── DATA SHOWN

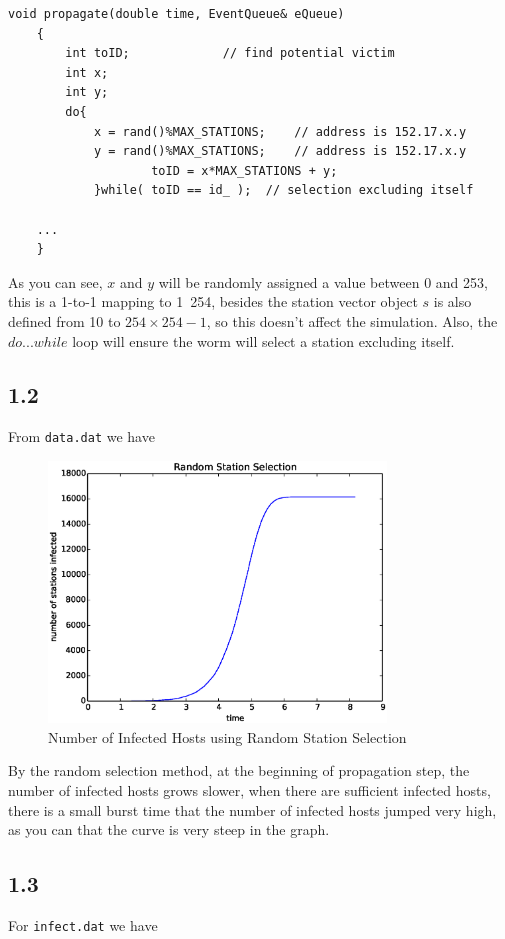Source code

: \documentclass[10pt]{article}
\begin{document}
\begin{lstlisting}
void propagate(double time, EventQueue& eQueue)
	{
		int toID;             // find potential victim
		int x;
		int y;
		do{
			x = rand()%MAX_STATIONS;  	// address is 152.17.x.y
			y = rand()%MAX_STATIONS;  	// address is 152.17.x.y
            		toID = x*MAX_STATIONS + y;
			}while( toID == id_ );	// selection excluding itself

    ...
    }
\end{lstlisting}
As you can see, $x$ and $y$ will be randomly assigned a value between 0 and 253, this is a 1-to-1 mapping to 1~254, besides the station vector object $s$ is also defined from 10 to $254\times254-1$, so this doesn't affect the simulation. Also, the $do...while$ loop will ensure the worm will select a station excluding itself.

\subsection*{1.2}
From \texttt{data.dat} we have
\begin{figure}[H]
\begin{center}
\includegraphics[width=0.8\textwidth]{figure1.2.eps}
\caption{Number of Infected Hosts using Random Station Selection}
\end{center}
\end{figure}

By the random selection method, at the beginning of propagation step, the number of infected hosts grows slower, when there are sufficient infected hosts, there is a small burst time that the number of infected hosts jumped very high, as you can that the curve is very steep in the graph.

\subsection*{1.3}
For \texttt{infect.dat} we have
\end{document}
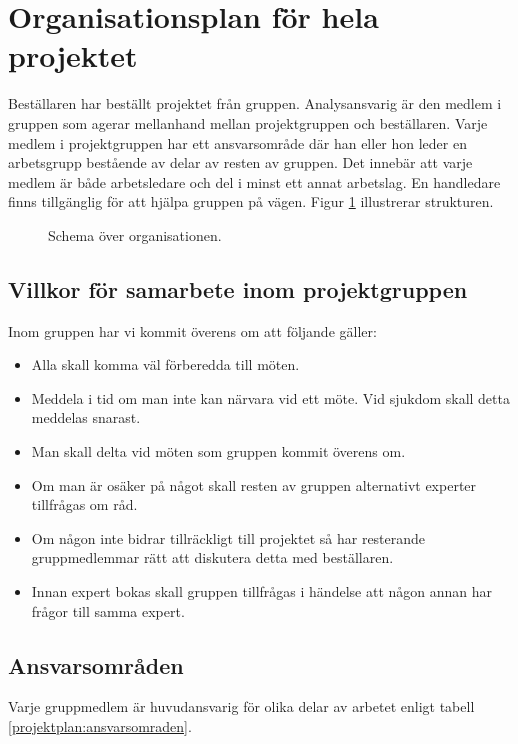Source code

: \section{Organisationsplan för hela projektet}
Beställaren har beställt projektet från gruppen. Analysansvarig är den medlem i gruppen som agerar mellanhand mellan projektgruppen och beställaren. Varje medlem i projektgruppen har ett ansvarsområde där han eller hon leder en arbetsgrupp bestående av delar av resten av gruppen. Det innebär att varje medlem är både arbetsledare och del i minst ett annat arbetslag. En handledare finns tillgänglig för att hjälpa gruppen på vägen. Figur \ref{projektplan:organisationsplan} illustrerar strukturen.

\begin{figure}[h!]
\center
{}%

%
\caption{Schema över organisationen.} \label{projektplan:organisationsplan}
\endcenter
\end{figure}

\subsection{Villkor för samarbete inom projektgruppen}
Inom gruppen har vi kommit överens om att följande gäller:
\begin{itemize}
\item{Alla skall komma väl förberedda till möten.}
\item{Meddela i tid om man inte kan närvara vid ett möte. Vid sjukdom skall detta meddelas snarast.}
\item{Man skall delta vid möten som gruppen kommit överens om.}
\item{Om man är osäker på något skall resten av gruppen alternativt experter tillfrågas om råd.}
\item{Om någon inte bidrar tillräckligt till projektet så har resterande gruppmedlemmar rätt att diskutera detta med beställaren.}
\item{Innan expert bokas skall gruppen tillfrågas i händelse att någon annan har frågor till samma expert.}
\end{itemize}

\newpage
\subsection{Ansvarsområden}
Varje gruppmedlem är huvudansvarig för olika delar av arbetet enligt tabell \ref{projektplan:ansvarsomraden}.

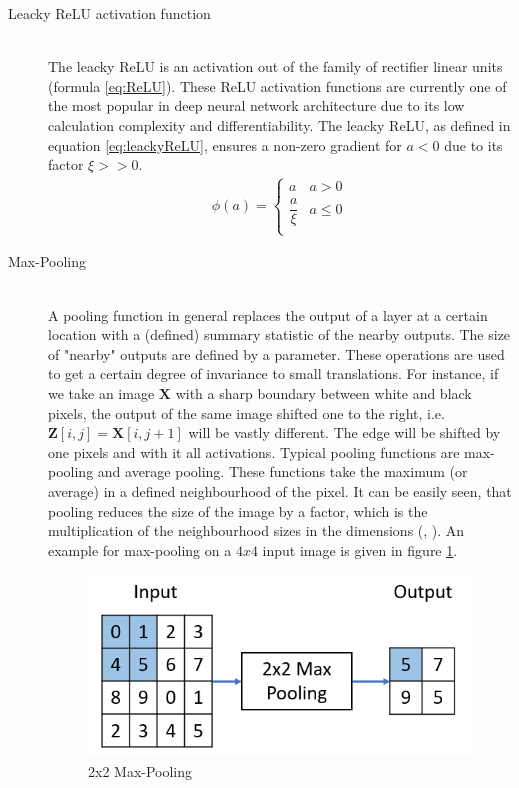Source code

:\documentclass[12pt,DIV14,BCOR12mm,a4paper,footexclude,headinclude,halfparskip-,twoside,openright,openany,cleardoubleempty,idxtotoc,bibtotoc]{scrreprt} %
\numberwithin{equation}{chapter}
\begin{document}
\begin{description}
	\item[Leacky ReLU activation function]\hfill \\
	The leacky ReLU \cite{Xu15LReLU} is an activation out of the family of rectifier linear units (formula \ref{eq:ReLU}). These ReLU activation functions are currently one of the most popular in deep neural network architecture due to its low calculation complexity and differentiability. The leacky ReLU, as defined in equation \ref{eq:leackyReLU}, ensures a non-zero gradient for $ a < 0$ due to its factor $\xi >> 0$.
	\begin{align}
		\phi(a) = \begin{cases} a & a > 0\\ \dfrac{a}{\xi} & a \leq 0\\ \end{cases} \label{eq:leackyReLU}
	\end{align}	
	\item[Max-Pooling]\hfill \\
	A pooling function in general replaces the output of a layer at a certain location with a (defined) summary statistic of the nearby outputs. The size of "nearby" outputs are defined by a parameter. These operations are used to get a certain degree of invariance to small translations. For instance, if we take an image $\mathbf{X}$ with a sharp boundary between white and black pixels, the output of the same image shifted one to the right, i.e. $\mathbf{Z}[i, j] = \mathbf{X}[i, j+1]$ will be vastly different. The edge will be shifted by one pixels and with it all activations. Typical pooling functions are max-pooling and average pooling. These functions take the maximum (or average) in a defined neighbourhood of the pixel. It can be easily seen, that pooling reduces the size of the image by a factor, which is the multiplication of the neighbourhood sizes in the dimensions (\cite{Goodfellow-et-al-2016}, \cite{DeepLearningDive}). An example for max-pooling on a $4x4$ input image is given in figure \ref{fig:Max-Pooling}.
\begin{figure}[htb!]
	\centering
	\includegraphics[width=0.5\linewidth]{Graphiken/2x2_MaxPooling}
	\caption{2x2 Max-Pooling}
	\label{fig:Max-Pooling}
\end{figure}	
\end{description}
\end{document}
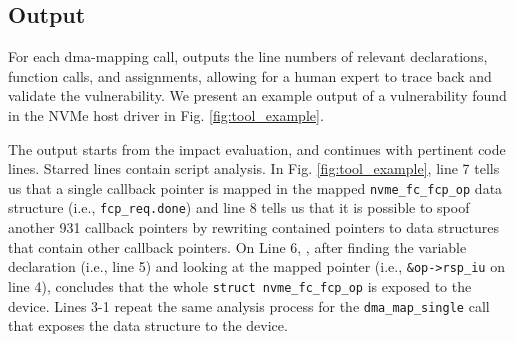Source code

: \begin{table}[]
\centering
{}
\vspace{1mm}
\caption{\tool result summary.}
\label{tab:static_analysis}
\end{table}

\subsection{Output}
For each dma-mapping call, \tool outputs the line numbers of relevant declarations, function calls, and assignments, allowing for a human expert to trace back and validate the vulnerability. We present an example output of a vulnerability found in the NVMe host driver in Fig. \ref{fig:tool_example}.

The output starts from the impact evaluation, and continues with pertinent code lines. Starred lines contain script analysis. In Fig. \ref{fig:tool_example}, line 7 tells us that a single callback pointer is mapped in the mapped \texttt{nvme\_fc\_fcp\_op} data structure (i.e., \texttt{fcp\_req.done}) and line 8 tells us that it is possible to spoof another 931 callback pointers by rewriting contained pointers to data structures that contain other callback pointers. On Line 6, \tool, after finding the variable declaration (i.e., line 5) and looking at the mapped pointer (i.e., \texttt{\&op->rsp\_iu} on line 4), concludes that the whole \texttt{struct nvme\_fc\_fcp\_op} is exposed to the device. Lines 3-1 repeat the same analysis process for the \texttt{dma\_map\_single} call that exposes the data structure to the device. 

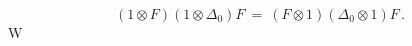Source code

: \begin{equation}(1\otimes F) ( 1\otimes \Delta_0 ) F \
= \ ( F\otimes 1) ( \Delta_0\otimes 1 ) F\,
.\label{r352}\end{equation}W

────

Every record should come back exactly as it is, though none of the pictures should.

Source code

: \documentclass[10pt]{article}
\begin{document}
\begin{lstlisting}
void propagate(double time, EventQueue& eQueue)
	{
		int toID;             // find potential victim
		int x;
		int y;
		do{
			x = rand()%MAX_STATIONS;  	// address is 152.17.x.y
			y = rand()%MAX_STATIONS;  	// address is 152.17.x.y
            		toID = x*MAX_STATIONS + y;
			}while( toID == id_ );	// selection excluding itself

    ...
    }
\end{lstlisting}
As you can see, $x$ and $y$ will be randomly assigned a value between 0 and 253, this is a 1-to-1 mapping to 1~254, besides the station vector object $s$ is also defined from 10 to $254\times254-1$, so this doesn't affect the simulation. Also, the $do...while$ loop will ensure the worm will select a station excluding itself.

\subsection*{1.2}
From \texttt{data.dat} we have
\begin{figure}[H]
\begin{center}
\includegraphics[width=0.8\textwidth]{figure1.2.eps}
\caption{Number of Infected Hosts using Random Station Selection}
\end{center}
\end{figure}

By the random selection method, at the beginning of propagation step, the number of infected hosts grows slower, when there are sufficient infected hosts, there is a small burst time that the number of infected hosts jumped very high, as you can that the curve is very steep in the graph.

\subsection*{1.3}
For \texttt{infect.dat} we have
\end{document}
Source code

: \section{Organisationsplan för hela projektet}
Beställaren har beställt projektet från gruppen. Analysansvarig är den medlem i gruppen som agerar mellanhand mellan projektgruppen och beställaren. Varje medlem i projektgruppen har ett ansvarsområde där han eller hon leder en arbetsgrupp bestående av delar av resten av gruppen. Det innebär att varje medlem är både arbetsledare och del i minst ett annat arbetslag. En handledare finns tillgänglig för att hjälpa gruppen på vägen. Figur \ref{projektplan:organisationsplan} illustrerar strukturen.

\begin{figure}[h!]
\center
{}%

%
\caption{Schema över organisationen.} \label{projektplan:organisationsplan}
\endcenter
\end{figure}

\subsection{Villkor för samarbete inom projektgruppen}
Inom gruppen har vi kommit överens om att följande gäller:
\begin{itemize}
\item{Alla skall komma väl förberedda till möten.}
\item{Meddela i tid om man inte kan närvara vid ett möte. Vid sjukdom skall detta meddelas snarast.}
\item{Man skall delta vid möten som gruppen kommit överens om.}
\item{Om man är osäker på något skall resten av gruppen alternativt experter tillfrågas om råd.}
\item{Om någon inte bidrar tillräckligt till projektet så har resterande gruppmedlemmar rätt att diskutera detta med beställaren.}
\item{Innan expert bokas skall gruppen tillfrågas i händelse att någon annan har frågor till samma expert.}
\end{itemize}

\newpage
\subsection{Ansvarsområden}
Varje gruppmedlem är huvudansvarig för olika delar av arbetet enligt tabell \ref{projektplan:ansvarsomraden}.

Source code

:\documentclass[12pt,DIV14,BCOR12mm,a4paper,footexclude,headinclude,halfparskip-,twoside,openright,openany,cleardoubleempty,idxtotoc,bibtotoc]{scrreprt} %
\numberwithin{equation}{chapter}
\begin{document}
\begin{description}
	\item[Leacky ReLU activation function]\hfill \\
	The leacky ReLU \cite{Xu15LReLU} is an activation out of the family of rectifier linear units (formula \ref{eq:ReLU}). These ReLU activation functions are currently one of the most popular in deep neural network architecture due to its low calculation complexity and differentiability. The leacky ReLU, as defined in equation \ref{eq:leackyReLU}, ensures a non-zero gradient for $ a < 0$ due to its factor $\xi >> 0$.
	\begin{align}
		\phi(a) = \begin{cases} a & a > 0\\ \dfrac{a}{\xi} & a \leq 0\\ \end{cases} \label{eq:leackyReLU}
	\end{align}	
	\item[Max-Pooling]\hfill \\
	A pooling function in general replaces the output of a layer at a certain location with a (defined) summary statistic of the nearby outputs. The size of "nearby" outputs are defined by a parameter. These operations are used to get a certain degree of invariance to small translations. For instance, if we take an image $\mathbf{X}$ with a sharp boundary between white and black pixels, the output of the same image shifted one to the right, i.e. $\mathbf{Z}[i, j] = \mathbf{X}[i, j+1]$ will be vastly different. The edge will be shifted by one pixels and with it all activations. Typical pooling functions are max-pooling and average pooling. These functions take the maximum (or average) in a defined neighbourhood of the pixel. It can be easily seen, that pooling reduces the size of the image by a factor, which is the multiplication of the neighbourhood sizes in the dimensions (\cite{Goodfellow-et-al-2016}, \cite{DeepLearningDive}). An example for max-pooling on a $4x4$ input image is given in figure \ref{fig:Max-Pooling}.
\begin{figure}[htb!]
	\centering
	\includegraphics[width=0.5\linewidth]{Graphiken/2x2_MaxPooling}
	\caption{2x2 Max-Pooling}
	\label{fig:Max-Pooling}
\end{figure}	
\end{description}
\end{document}
Source code

: \begin{table}[]
\centering
{}
\vspace{1mm}
\caption{\tool result summary.}
\label{tab:static_analysis}
\end{table}

\subsection{Output}
For each dma-mapping call, \tool outputs the line numbers of relevant declarations, function calls, and assignments, allowing for a human expert to trace back and validate the vulnerability. We present an example output of a vulnerability found in the NVMe host driver in Fig. \ref{fig:tool_example}.

The output starts from the impact evaluation, and continues with pertinent code lines. Starred lines contain script analysis. In Fig. \ref{fig:tool_example}, line 7 tells us that a single callback pointer is mapped in the mapped \texttt{nvme\_fc\_fcp\_op} data structure (i.e., \texttt{fcp\_req.done}) and line 8 tells us that it is possible to spoof another 931 callback pointers by rewriting contained pointers to data structures that contain other callback pointers. On Line 6, \tool, after finding the variable declaration (i.e., line 5) and looking at the mapped pointer (i.e., \texttt{\&op->rsp\_iu} on line 4), concludes that the whole \texttt{struct nvme\_fc\_fcp\_op} is exposed to the device. Lines 3-1 repeat the same analysis process for the \texttt{dma\_map\_single} call that exposes the data structure to the device. 

Source code

: \begin{equation}(1\otimes F) ( 1\otimes \Delta_0 ) F \
= \ ( F\otimes 1) ( \Delta_0\otimes 1 ) F\,
.\label{r352}\end{equation}W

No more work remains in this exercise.